I would like to suggest another attempt for this volatile write:

CAMLreally_no_tsan void __tsan_volatile_write8(void *ptr)
{
  const bool is_atomic = size <= sizeof(long long) && is_aligned(ptr, 8);
  if (is_atomic) {
    /* Signal a relaxed atomic store to TSan. In order not to change the
       semantics of the program, write the last seen value. As these are
       relaxed operations, no synchronization is introduced and the semantics
       over multiple threads should not change. */
    uint64_t value = atomic_load_explicit((_Atomic uint64_t *)ptr, memory_order_relaxed);
    while (!__tsan_atomic64_compare_exchange_weak((volatile uint64_t *)ptr, &value, value,
      memory_order_relaxed, memory_order_relaxed)) {}
  } else
    __tsan_write8(ptr);
}

We've tried to convince ourselves (with @OlivierNicole) that this is correct and tried to prove it with Herd7, but we couldn't (probably because our litmus wasn't correct: it never terminates).

What do you think of this proposal @maranget?

[hernanponcedeleon]

Since the test was causing some issues with herd, I tried it with another similar tool.

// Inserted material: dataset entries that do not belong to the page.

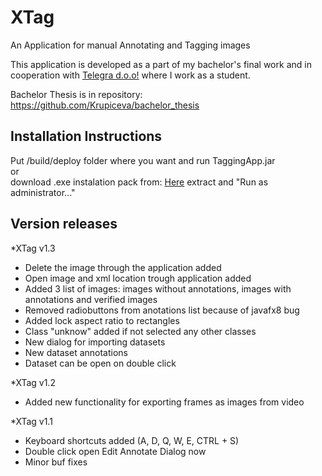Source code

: # XTag
An Application for manual Annotating and Tagging images

This application is developed as a part of my bachelor's final work and in cooperation with <a href="https://www.telegra-europe.com/">Telegra d.o.o!</a>
where I work as a student. 

Bachelor Thesis is in repository: https://github.com/Krupiceva/bachelor_thesis

<h2> Installation Instructions </h2>
Put /build/deploy folder where you want and run TaggingApp.jar
<br>
or
<br>
download .exe instalation pack from: <a href="https://dl.dropboxusercontent.com/s/3rfmgl4ogolqa3o/XTag-1.3.exe.zip?dl=0">Here</a> extract and "Run as administrator..."


<h2> Version releases </h2>
*XTag v1.3
<ul>
  <li>Delete the image through the application added</li>
  <li>Open image and xml location trough application added</li>
  <li>Added 3 list of images: images without annotations, images with annotations and verified images</li>
  <li>Removed radiobuttons from anotations list because of javafx8 bug</li>
  <li>Added lock aspect ratio to rectangles</li>
  <li>Class "unknow" added if not selected any other classes</li>
  <li>New dialog for importing datasets</li>
  <li>New dataset annotations</li>
  <li>Dataset can be open on double click</li>
</ul>    
*XTag v1.2
<ul>
  <li>Added new functionality for exporting frames as images from video</li>
</ul>
*XTag v1.1
<ul>
  <li>Keyboard shortcuts added (A, D, Q, W, E, CTRL + S)</li>
  <li>Double click open Edit Annotate Dialog now</li>
  <li>Minor buf fixes</li>
</ul>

> cat litmus/C11/manual/TSan.litmus 
C TSan

{}

P0 (atomic_int* x) {
  int r0 = atomic_load_explicit(x, memory_order_relaxed);
  int r1 = atomic_load_explicit(x, memory_order_relaxed);
}

P1 (atomic_int* x, int* y) {
  *y = atomic_load_explicit(x, memory_order_relaxed);
  while(atomic_compare_exchange_weak_explicit(x, y, *y, memory_order_relaxed, memory_order_relaxed) == 0) {}
  atomic_store_explicit(x, 1, memory_order_relaxed);
}

P2 (atomic_int* x, int* a) {
  *a = atomic_load_explicit(x, memory_order_relaxed);
  while(atomic_compare_exchange_weak_explicit(x, a, *a, memory_order_relaxed, memory_order_relaxed) == 0) {}
  atomic_store_explicit(x, 2, memory_order_relaxed);
}

exists (0:r0=2 /\ 0:r1=0)

> java -jar dartagnan/target/dartagnan.jar --method=assume cat/rc11.cat litmus/C11/manual/TSan.litmus 
Condition exists (0:bv64 r0==bv64(2) && 0:bv64 r1==bv64(0))
No
Total verification time(ms): 393

The result is the same as the variant without the extra loads and whiles, so at least for the program that @maranget sent earlier, the transformation seems to be correct.

[OlivierNicole]

Thank you @hernanponcedeleon for running this!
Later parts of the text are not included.